João Mathias se aproximou do cadáver que parecia estar dormindo, beijou o corpo não no sentido literal, mas no sentido de apreciar a desgraça alheia. Jacinto Vieira, só foi mesmo para marcar presença e não ficar mal falado, enquanto as crianças da cidade, idosos e crioulos empregados de Doralina choravam aos prantos amargos da dor de perder alguém tão jovem, gentil com eles de forma assim tão horrenda e cruel. Inácio estava alegre, que se Francisco fosse mesmo ser preso, sobrariam mais terras para os três dividirem. Romano, um ex-escravo da fazenda de Doralina que vigiava o terreno perguntou o que Jacinto, Inácio e João estavam fazendo ali naquele velório, que eles poderiam se retirar dali, amigos de assassino.

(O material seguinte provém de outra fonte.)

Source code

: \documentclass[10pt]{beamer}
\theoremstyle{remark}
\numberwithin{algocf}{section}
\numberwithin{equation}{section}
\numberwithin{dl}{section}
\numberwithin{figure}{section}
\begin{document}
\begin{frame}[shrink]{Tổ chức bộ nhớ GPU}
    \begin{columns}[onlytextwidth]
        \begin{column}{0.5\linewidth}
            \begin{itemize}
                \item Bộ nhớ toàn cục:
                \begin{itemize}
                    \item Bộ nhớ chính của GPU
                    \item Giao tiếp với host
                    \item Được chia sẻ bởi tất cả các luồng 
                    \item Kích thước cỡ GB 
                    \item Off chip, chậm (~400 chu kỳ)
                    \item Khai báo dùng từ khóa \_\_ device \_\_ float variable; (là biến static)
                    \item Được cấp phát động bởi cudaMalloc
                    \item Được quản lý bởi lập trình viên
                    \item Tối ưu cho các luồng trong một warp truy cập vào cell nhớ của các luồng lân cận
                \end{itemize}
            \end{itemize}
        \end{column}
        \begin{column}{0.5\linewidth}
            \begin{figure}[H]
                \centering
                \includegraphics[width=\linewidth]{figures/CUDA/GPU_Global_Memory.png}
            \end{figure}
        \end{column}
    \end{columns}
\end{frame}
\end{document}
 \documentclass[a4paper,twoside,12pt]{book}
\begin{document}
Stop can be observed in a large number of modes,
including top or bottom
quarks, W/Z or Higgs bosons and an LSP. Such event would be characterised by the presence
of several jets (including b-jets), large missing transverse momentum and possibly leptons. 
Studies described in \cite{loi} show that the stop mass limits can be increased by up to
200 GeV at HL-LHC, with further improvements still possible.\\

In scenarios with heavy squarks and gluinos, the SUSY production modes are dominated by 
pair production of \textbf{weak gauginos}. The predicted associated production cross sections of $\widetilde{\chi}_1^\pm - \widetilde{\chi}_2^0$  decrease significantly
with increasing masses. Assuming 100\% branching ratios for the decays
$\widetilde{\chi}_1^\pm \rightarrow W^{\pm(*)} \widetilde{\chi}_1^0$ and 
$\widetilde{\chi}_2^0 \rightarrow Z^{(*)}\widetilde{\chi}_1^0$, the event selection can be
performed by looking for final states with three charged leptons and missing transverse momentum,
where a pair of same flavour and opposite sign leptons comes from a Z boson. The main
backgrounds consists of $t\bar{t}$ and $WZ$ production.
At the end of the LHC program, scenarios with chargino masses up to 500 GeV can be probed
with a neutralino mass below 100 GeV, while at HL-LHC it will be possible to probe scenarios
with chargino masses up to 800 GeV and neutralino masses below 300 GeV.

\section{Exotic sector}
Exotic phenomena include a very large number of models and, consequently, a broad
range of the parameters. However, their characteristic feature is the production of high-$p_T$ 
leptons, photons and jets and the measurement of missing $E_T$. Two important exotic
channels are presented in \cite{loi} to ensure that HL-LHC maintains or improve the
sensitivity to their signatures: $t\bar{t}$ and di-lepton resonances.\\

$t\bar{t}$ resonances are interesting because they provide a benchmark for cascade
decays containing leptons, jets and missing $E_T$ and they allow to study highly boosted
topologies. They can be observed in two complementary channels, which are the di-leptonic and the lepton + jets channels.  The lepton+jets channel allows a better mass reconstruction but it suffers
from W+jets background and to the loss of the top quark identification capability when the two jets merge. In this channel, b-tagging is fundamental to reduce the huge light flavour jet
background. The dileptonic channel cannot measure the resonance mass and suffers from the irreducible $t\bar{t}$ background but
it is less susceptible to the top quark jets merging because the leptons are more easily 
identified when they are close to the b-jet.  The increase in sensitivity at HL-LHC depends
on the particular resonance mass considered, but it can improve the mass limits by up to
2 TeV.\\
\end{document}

-Nós viemos aqui prestar nossas condolências à amada sinhá Doralina-disse o coronel Inácio.
-Podem se retirar daqui agora ou senão eu meto bala nos três.
Celma, a empregada da fazenda e mãe de Romano chegou perto do seu filho abraçando o e disse:
-Filho, respeita o velório da nossa sinhá. Manda esses senhores irem embora e ficamos em paz, vão embora por favor. A sinhá não merece hipocrisia, ainda bem que ela não tá mais aqui para ver, pois ela não gostava dos senhores.
-Vamos meus amigos, essa fazenda não é digna de nossos sentimentos. Um dia essa terra e essa casa serão nossas e colocaremos todos vocês pra fora- disse o coronel Jacinto.
-Veremos quem tem pulso mais forte, fora, vão embora agora-disse Romano.
Os três homens saíram expulsos dali mas com tramoias para o que iriam fazer depois que Lina fosse enterrada. Francisco Alves foi definitivamente preso até descobrirem em um julgamento quem foi o autor da morte de Lina, as portas e janelas do Cococi se fecharam diante daquele episódio turbulento e tenebroso na pequena cidade, o sino da Matriz se calou, e o vigário as portas do templo fechou. Lina foi enterrada no cemitério árduo e dificultoso pela terra vermelha seca, sem chuvas há meses logo quando chegou um único parente, a única alma vivente ainda existente de sua família. Severino Neves Linhares havia chegado da capital no Cococi após saber da barbaridade que cometeram com sua única sobrinha. Severino ficou responsável pela fazenda, mas ele não se interessou em trabalhar na agricultura e nem em criar gado naquela região seca e agora assombrosa após os assassinatos de Vespasiano e Lina. Foi então que Severino resolveu vender as terras, enquanto Francisco Alves e seus três amigos agora na cadeia por roubarem a prefeitura de Cococi já não tinham mais esperanças de serem donos do Córrego do Arroz, que agora já não tinha mais dono, estava abandonado, destruído em ruínas.
Os anos se passaram e nunca descobriram quem foi o assassino de Doralina Linhares, nunca mais uma alma sequer voltou a morar na cidade de Cococi que agora era “a cidade fantasma do Ceará”, abandonada e coberta de veredas espinhosas da caatinga do sertão nordestino.